Удивляюсь, как в «Бриллиантовой руке» проморгали песню «Остров невезения»!.. Эта песня была такая яркая по тексту — про «людей-дикарей», поэтому, наверное, и в голову никому не пришло, что кто-то решился бы так открыто «наезжать» на Советский Союз.
Однако у цензоров было столько придирок к режиссеру, что «Бриллиантовая рука» оказалась под угрозой закрытия. Но Гайдай не был бы Гайдаем, если бы не сделал ход конем. В конце фильма после надписи «Конец» он поставил документальный кадр… атомного взрыва! Цензоры схватились за голову: мало того, что в фильме — «криминальные песни», так еще и атомный взрыв!.. Надо убрать две песни, антисоветчину в диалогах!
На моей творческой кухне закипал бульон недовольства. Он бурлил, бурлил да и вылился однажды через край…
Но режиссер упорно отказывался.
И тут одному Леониду небеса послали в помощь другого Леонида. Глава государства Леонид Ильич Брежнев попросил на воскресенье дать ему какую-нибудь новую комедию. Он был большим поклонником киноискусства, любил устраивать в выходной день маленькие домашние премьеры. Ему прислали «Бриллиантовую руку». Он хохотал на всю дачу, попросил прокрутить фильм еще раз, опять хохотал, а в понедельник позвонил в главк, поблагодарил и сказал: «Выпускайте скорее на экран, замечательная комедия!»
Пожелание генерального секретаря — закон. Через несколько дней киношное руководство предложило Гайдаю:
— Пусть все останется как есть, только убери этот проклятый взрыв!..
— Ладно, так и быть, — сказал Гайдай, — взрыв уберу…
И спасенный фильм вышел на экраны! Не придумай Леня этот отвлекающий момент в виде взрыва, еще неизвестно, чем бы закончились игры с цензорами…
По-моему, до сих пор в нашей стране никому не удалось сделать столь яркую и любимую народом эксцентрическую комедию.
Да, Гайдай был не только великим режиссером, но и великим комбинатором!
Вот так вокруг нас постоянно летали длинные ножницы и скальпели, норовившие что-нибудь любовно оттяпать.
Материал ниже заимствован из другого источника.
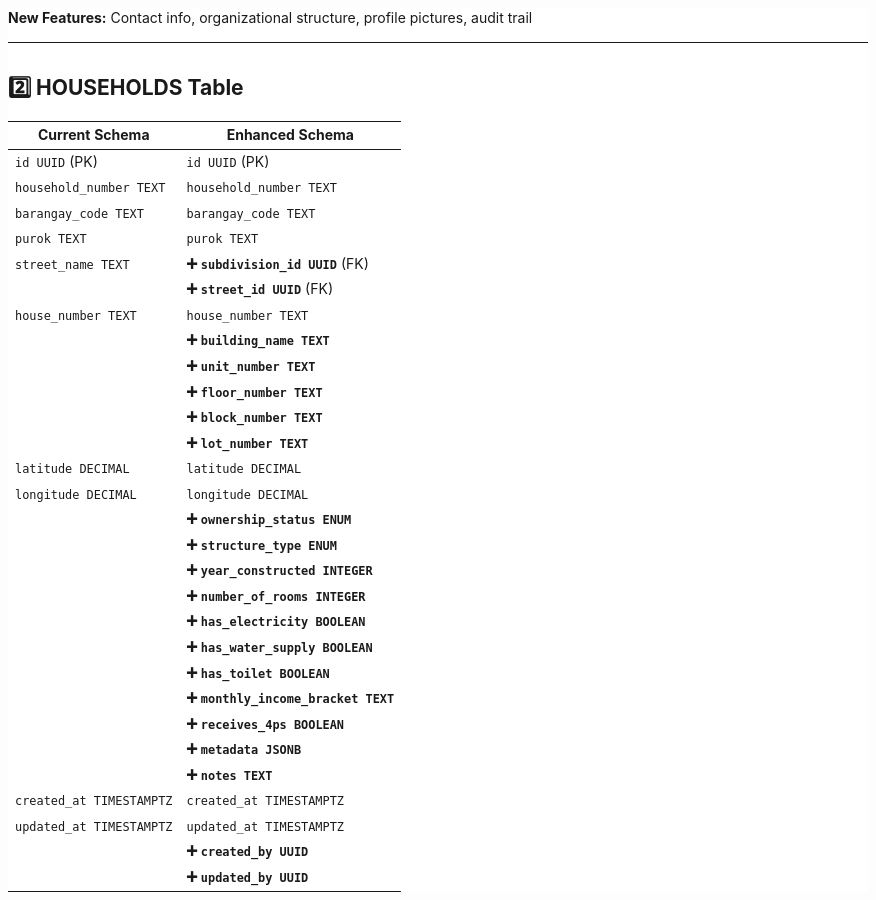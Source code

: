 **New Features:** Contact info, organizational structure, profile pictures, audit trail

---

## 2️⃣ HOUSEHOLDS Table

| **Current Schema** | **Enhanced Schema** |
|-------------------|-------------------|
| `id UUID` (PK) | `id UUID` (PK) |
| `household_number TEXT` | `household_number TEXT` |
| `barangay_code TEXT` | `barangay_code TEXT` |
| `purok TEXT` | `purok TEXT` |
| `street_name TEXT` | **➕ `subdivision_id UUID`** (FK) |
| | **➕ `street_id UUID`** (FK) |
| `house_number TEXT` | `house_number TEXT` |
| | **➕ `building_name TEXT`** |
| | **➕ `unit_number TEXT`** |
| | **➕ `floor_number TEXT`** |
| | **➕ `block_number TEXT`** |
| | **➕ `lot_number TEXT`** |
| `latitude DECIMAL` | `latitude DECIMAL` |
| `longitude DECIMAL` | `longitude DECIMAL` |
| | **➕ `ownership_status ENUM`** |
| | **➕ `structure_type ENUM`** |
| | **➕ `year_constructed INTEGER`** |
| | **➕ `number_of_rooms INTEGER`** |
| | **➕ `has_electricity BOOLEAN`** |
| | **➕ `has_water_supply BOOLEAN`** |
| | **➕ `has_toilet BOOLEAN`** |
| | **➕ `monthly_income_bracket TEXT`** |
| | **➕ `receives_4ps BOOLEAN`** |
| | **➕ `metadata JSONB`** |
| | **➕ `notes TEXT`** |
| `created_at TIMESTAMPTZ` | `created_at TIMESTAMPTZ` |
| `updated_at TIMESTAMPTZ` | `updated_at TIMESTAMPTZ` |
| | **➕ `created_by UUID`** |
| | **➕ `updated_by UUID`** |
И это не проходило бесследно. На моей творческой кухне закипал бульон недовольства. Он бурлил, бурлил да и вылился однажды через край…
Грациано и Кэш
В середине семидесятых годов на две недели я ездил с группой в США от Союза кинематографии. Это была моя вторая поездка в Америку. Со многими достопримечательностями я уже был знаком, в частности, на самый верх статуи Свободы слазить успел.
В группе был и композитор Микаэл Таривердиев. Были еще режиссеры, операторы, актеры, но из музыкантов — мы вдвоем. Перед отъездом в Доме кино нам обстоятельно внушали, что можно делать в кишащей опасностями не очень дружественной Америке, а чего нельзя. Меня же интересовали проблемы иного характера. Потихоньку я выведывал у Таривердиева самое главное.
— Ты куришь? — спрашиваю. — Храпишь?
Он отвечает весело:
— И курю, и храплю!
— Тогда я с тобой в одном номере жить не буду! — говорю.
Рядом сидел какой-то мужчина.
— А я вот, — говорит, — не курю и не храплю!
— Очень хорошо, — обрадовался я, — будем вместе жить!